Neste momento em que o país pega fogo, muitos daqueles que fogem dos incêndios morrem ou sofrem lesões em colisões com os automóveis.
Reconhecida pelo trabalho de proteção à fauna nas rodovias brasileiras, a bióloga Fernanda Abra, 34, explica que reduzir acidentes com animais é importante para garantir a segurança humana e a conservação de espécies, além de fazer bem à economia. Falta, contudo, adequar as estradas.
"Medidas como a implementação de passagem de animais em combinação com cercas específicas para impedir o acesso deles às estradas têm-se mostrado eficientes para conter esses acidentes."
Com ações desse tipo, segundo ela, seria possível reduzir as mortes dos animais silvestres em até 86%.
A Secretaria de Infraestrutura e Meio Ambiente informa que o governo paulista exige das operadoras das rodovias a implantação de medidas de mitigação do atropelamento, como passagens de fauna associadas a cercas direcionadoras, que ocupam 200 km.
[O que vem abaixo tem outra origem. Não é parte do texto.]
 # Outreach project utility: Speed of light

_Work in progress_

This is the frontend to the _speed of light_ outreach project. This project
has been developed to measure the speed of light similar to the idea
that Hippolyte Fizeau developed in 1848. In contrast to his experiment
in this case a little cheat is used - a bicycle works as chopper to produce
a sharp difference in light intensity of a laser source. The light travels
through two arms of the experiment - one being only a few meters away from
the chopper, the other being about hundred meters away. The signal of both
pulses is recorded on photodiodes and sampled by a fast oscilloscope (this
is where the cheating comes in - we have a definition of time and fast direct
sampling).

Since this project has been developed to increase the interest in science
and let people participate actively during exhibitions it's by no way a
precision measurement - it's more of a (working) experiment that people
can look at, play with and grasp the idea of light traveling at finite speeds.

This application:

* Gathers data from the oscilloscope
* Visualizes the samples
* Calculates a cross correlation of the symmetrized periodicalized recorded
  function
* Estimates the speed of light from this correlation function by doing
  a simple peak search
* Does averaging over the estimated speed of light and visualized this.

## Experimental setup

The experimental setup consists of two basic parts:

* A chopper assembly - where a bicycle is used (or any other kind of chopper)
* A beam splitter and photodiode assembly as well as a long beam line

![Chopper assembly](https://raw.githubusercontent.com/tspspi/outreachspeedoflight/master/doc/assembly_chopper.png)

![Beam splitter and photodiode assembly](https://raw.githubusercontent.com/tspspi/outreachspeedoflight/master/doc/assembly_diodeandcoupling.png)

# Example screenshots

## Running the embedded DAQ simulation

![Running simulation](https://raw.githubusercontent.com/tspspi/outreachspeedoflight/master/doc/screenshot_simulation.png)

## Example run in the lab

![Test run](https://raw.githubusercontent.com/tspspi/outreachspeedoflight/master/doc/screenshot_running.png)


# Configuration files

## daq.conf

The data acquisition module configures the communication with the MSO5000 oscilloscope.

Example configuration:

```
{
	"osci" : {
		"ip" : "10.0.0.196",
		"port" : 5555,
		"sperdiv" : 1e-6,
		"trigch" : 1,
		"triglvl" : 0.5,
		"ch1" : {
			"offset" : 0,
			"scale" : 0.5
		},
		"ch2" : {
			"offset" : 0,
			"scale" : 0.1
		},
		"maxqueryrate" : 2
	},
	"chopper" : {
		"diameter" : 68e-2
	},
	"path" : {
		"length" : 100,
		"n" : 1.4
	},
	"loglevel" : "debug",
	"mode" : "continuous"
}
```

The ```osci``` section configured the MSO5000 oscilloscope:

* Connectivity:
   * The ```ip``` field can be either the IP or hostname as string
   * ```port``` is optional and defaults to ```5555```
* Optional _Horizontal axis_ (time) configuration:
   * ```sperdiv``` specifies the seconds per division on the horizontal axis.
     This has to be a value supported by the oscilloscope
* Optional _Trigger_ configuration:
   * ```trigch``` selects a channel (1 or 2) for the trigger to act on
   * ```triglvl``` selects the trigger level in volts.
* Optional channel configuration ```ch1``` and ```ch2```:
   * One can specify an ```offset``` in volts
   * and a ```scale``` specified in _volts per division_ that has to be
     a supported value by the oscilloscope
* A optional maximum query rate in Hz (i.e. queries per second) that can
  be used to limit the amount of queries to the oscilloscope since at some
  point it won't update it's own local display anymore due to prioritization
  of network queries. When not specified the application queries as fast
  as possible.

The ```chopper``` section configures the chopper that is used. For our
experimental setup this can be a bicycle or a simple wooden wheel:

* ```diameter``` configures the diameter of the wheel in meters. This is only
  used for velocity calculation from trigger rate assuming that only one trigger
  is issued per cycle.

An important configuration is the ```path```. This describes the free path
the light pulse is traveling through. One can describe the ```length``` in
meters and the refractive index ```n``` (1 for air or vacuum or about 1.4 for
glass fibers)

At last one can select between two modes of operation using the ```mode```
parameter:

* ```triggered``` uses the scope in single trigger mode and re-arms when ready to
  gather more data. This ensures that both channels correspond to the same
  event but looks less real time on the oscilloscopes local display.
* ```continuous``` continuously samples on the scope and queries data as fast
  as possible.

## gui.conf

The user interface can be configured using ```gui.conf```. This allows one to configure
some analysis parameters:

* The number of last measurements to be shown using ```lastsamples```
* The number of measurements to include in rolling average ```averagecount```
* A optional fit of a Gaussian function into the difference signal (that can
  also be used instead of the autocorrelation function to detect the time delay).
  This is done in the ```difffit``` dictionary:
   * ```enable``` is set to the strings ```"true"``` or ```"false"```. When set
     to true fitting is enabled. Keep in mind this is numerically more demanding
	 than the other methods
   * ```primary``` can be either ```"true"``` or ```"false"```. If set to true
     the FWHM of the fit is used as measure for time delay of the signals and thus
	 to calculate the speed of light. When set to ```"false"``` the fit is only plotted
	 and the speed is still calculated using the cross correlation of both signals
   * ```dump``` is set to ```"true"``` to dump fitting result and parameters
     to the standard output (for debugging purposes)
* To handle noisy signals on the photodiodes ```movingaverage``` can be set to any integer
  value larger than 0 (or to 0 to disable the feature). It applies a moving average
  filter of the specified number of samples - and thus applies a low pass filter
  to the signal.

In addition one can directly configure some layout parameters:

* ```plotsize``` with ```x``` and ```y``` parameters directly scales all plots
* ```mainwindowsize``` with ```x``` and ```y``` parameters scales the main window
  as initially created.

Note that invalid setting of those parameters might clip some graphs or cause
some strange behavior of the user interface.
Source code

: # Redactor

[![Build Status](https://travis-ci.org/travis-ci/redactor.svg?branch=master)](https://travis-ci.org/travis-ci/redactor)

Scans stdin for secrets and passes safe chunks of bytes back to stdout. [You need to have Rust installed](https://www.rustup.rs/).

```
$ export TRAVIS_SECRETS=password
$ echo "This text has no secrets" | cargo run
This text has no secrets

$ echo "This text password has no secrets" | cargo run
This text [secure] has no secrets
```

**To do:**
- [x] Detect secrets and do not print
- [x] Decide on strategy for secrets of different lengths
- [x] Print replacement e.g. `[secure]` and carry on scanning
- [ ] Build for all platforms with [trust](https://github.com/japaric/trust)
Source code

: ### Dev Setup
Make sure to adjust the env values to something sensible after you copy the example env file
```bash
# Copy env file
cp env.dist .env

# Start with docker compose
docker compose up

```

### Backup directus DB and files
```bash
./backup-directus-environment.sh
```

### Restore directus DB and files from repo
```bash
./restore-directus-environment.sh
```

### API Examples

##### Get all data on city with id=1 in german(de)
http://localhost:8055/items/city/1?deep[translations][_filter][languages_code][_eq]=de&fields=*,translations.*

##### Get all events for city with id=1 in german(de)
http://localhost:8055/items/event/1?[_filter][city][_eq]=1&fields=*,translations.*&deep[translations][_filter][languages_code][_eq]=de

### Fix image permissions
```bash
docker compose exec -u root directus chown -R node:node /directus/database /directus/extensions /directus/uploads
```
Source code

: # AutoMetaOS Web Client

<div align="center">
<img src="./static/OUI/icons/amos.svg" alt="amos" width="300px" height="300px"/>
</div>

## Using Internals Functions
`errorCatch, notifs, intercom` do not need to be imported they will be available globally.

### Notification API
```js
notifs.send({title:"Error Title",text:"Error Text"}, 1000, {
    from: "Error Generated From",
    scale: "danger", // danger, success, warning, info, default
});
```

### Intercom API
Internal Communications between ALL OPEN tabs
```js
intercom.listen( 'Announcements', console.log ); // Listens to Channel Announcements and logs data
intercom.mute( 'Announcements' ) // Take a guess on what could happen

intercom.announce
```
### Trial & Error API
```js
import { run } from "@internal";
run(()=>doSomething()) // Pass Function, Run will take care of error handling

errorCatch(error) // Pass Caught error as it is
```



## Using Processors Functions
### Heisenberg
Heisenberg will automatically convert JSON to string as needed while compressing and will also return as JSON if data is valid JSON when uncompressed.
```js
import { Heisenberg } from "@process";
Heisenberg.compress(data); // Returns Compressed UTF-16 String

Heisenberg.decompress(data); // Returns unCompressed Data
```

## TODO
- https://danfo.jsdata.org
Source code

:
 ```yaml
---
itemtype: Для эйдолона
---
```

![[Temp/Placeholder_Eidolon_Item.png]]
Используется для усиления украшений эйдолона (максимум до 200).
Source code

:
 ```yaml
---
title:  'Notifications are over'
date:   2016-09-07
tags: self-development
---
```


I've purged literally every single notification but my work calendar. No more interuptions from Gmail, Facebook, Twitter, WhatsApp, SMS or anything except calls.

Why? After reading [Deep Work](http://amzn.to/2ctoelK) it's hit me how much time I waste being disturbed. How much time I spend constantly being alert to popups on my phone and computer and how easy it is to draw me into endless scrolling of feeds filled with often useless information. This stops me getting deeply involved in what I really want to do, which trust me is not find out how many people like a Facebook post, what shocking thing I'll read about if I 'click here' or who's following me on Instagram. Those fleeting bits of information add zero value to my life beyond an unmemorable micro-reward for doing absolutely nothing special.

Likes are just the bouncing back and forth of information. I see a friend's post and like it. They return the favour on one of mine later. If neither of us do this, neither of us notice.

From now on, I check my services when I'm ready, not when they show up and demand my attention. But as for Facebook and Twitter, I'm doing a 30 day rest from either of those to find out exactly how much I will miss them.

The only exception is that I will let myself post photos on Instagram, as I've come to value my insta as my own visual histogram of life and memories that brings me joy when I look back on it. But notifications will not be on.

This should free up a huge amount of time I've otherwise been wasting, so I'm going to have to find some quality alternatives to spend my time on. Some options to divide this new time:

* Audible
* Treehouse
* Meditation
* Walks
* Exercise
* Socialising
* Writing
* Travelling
Atropelado, por pouco o lobo-guará Tambaú não teve a pata traseira amputada na segunda das quatro cirurgias a que se submeteu para a implantação de pinos. Agora, ele já está pronto para correr entre na mata, mas ainda lhe falta ambiente de soltura.
Vilma Clarice Geraldi, diretora do Departamento de Fauna, explica que a secretaria incentiva áreas de soltura e monitoramento em propriedades particulares paulistas cujos donos aceitem receber os animais reabilitados.
Em seu programa de origem, a Mata Ciliar mantém viveiros de mudas florestais, onde produz 200 espécies de plantas da mata atlântica e do cerrado. São ipês-verdes, lobeiras e paus-viola, entre outras, que poderão, amanhã, enriquecer as florestas e devolver a Tambaú e a outros animais nativos o seu lugar.